Wild beasts on two legs alongside human figures crowding around a manger.

PROSPERO FONTANA
(Bologna, 1512 – 1597)

Farmers Eating Hay in a Manger
(The World Turned Upside Down)

Pen and brown ink, brown wash
3 ½ x 2 ½ inches (8.9 x 6.7 cm)

Provenance:

Unidentified collector’s mark, lower right, possibly Sir Joshua Reynolds (Lugt 2364).
With Studio Lapeyre, Milan, Italy, 1992.
With Richard A. Berman, 2005, as Francesco Salviati; where acquired by:
Private Collection, New York, 2005–2026.

Literature:

Lester Carissimi and Christian Lapeyre, Francesco Salviati: Il Mondo alla Rovescia, exh. cat., Studio Lapeyre, Milan, 10 – 22 December 1992, pp. 42-43, cat. no. 18.

This engaging drawing was made in the mid-16th century by Prospero Fontana, one of the major exponents of Bolognese Mannerism. The drawing belongs to a series called “Il Mondo alla Rovescia” (The World Inside Out), which was probably conceived as book illustrations. The drawing is one of only a few known examples that shows the “Mundus Inverses” or the inverted world, where animals and humans have traded roles. In this work, pigs are leading farmers to feed on the hay in a barn while a wolf peers in through a window at left.
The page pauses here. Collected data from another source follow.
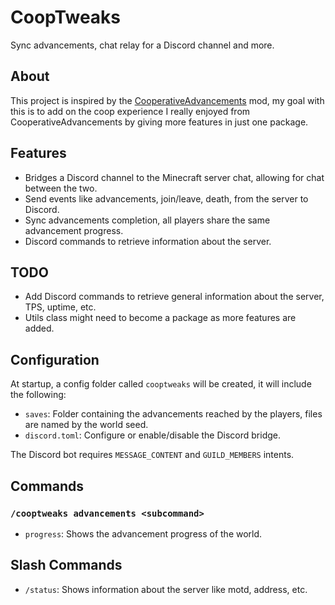 # CoopTweaks

Sync advancements, chat relay for a Discord channel and more.

## About

This project is inspired by the [CooperativeAdvancements](https://modrinth.com/mod/cooperative-advancements) mod, my
goal with this is to add on the coop experience I really enjoyed from CooperativeAdvancements by giving more features in just one package.

## Features

- Bridges a Discord channel to the Minecraft server chat, allowing for chat between the two.
- Send events like advancements, join/leave, death, from the server to Discord.
- Sync advancements completion, all players share the same advancement progress.
- Discord commands to retrieve information about the server.

## TODO

- Add Discord commands to retrieve general information about the server, TPS, uptime, etc.
- Utils class might need to become a package as more features are added.

## Configuration

At startup, a config folder called `cooptweaks` will be created, it will include the following:

- `saves`: Folder containing the advancements reached by the players, files are named by the world seed.
- `discord.toml`: Configure or enable/disable the Discord bridge.

The Discord bot requires `MESSAGE_CONTENT` and `GUILD_MEMBERS` intents.

## Commands

### `/cooptweaks advancements <subcommand>`

- `progress`: Shows the advancement progress of the world.

## Slash Commands

- `/status`: Shows information about the server like motd, address, etc.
Born in Bologna in 1512, Prospero Fontana's early training began in the workshop Innocenzo da Imola. Although his first signed painting was executed in 1545, Fontana’s earliest known artistic activity was in Genoa in the late 1520s as an assistant to Perino del Vaga at the Palazzo Doria. Staying with Perino for about six years, Fontana left Genoa in 1534 and returned to Bologna. The 1540s saw Fontana begin to receive important commissions from the religious and literary elites of Bolognese society. Fontana also spent a period in Rome working again with Perino del Vaga—this time in the Castel San Angelo—and in Rimini working with Vasari on multiple altarpieces.

We are grateful to Nicolas Schwed for proposing the attribution of this drawing and all the related works from the series to Prospero Fontana.

 
Present work in a wide mat and gold frame.